What you need to do
Show every line of the data where the word "sensors" can be found.

Supplied material: Begin

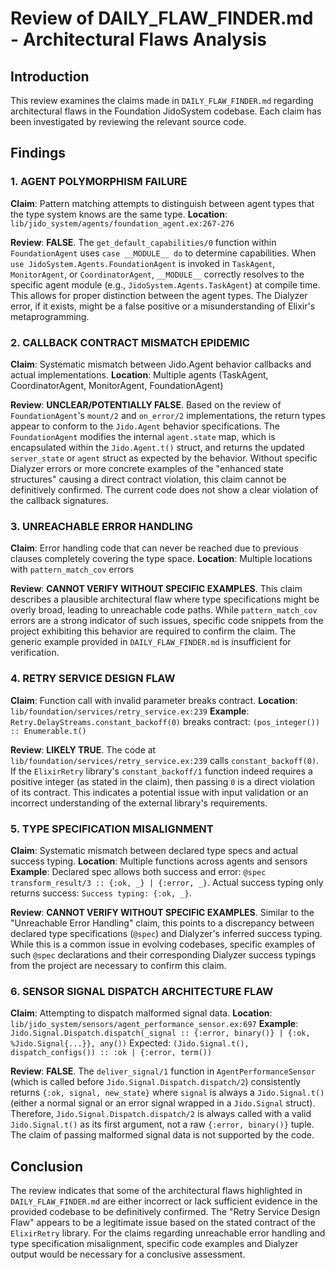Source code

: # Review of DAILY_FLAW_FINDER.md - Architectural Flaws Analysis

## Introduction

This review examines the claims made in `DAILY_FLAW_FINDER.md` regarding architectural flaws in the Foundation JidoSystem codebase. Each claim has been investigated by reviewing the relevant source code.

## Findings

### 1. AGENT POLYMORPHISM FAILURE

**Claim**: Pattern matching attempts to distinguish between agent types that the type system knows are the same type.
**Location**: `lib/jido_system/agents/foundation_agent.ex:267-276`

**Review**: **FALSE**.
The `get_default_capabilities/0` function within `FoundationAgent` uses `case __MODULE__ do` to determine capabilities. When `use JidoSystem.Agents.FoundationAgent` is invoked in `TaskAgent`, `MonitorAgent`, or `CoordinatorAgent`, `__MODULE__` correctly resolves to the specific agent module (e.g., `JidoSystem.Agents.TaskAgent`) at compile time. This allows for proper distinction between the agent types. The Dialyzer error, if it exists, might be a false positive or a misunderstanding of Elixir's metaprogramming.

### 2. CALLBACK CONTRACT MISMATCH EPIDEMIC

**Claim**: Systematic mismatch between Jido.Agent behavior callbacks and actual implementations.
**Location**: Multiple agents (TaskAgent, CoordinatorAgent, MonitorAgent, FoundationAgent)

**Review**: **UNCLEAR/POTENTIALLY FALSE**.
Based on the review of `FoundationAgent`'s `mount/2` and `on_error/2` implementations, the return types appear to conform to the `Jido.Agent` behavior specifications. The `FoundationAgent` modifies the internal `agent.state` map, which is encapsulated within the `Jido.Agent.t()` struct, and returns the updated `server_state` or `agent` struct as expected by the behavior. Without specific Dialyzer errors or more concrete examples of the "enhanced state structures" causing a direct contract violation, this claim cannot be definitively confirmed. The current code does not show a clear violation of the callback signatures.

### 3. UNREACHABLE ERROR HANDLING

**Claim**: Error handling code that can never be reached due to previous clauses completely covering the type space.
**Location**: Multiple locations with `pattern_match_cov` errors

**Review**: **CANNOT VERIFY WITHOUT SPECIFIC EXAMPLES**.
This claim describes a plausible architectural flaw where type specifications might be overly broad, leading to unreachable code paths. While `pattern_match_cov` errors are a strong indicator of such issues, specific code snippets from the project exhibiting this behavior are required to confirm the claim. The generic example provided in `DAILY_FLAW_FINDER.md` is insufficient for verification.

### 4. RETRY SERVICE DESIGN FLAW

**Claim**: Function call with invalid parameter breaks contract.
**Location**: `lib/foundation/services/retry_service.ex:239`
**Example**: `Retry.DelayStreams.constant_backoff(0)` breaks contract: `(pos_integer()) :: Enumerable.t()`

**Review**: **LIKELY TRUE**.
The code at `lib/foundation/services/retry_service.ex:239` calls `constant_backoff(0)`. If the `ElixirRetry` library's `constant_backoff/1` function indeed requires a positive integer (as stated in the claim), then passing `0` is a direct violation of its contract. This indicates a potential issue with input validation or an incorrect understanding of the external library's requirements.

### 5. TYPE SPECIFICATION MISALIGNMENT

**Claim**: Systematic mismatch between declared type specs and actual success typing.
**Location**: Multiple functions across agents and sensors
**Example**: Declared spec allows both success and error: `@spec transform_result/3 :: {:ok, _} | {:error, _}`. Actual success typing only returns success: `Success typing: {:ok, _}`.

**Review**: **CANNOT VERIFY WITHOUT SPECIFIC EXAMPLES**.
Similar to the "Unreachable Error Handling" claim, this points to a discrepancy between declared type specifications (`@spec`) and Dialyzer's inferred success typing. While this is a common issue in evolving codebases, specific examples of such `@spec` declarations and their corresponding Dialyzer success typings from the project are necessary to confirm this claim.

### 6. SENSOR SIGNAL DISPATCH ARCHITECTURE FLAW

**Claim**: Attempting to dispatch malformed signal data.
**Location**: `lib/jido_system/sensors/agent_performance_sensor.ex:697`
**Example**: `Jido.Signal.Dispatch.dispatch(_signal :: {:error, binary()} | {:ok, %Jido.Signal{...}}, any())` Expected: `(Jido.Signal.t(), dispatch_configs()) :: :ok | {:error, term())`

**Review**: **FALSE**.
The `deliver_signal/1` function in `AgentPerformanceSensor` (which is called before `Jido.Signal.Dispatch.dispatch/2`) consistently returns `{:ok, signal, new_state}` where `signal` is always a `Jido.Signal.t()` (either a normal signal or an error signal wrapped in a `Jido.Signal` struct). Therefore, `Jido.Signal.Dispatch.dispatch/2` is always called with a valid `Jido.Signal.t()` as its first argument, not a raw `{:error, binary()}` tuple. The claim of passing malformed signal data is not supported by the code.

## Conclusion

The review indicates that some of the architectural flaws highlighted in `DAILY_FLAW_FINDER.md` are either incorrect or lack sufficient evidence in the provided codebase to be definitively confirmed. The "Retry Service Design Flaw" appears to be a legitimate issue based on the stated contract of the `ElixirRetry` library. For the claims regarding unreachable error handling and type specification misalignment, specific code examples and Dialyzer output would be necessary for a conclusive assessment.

Supplied material: End

Answer for this exercise
**Location**: Multiple functions across agents and sensors
**Location**: `lib/jido_system/sensors/agent_performance_sensor.ex:697`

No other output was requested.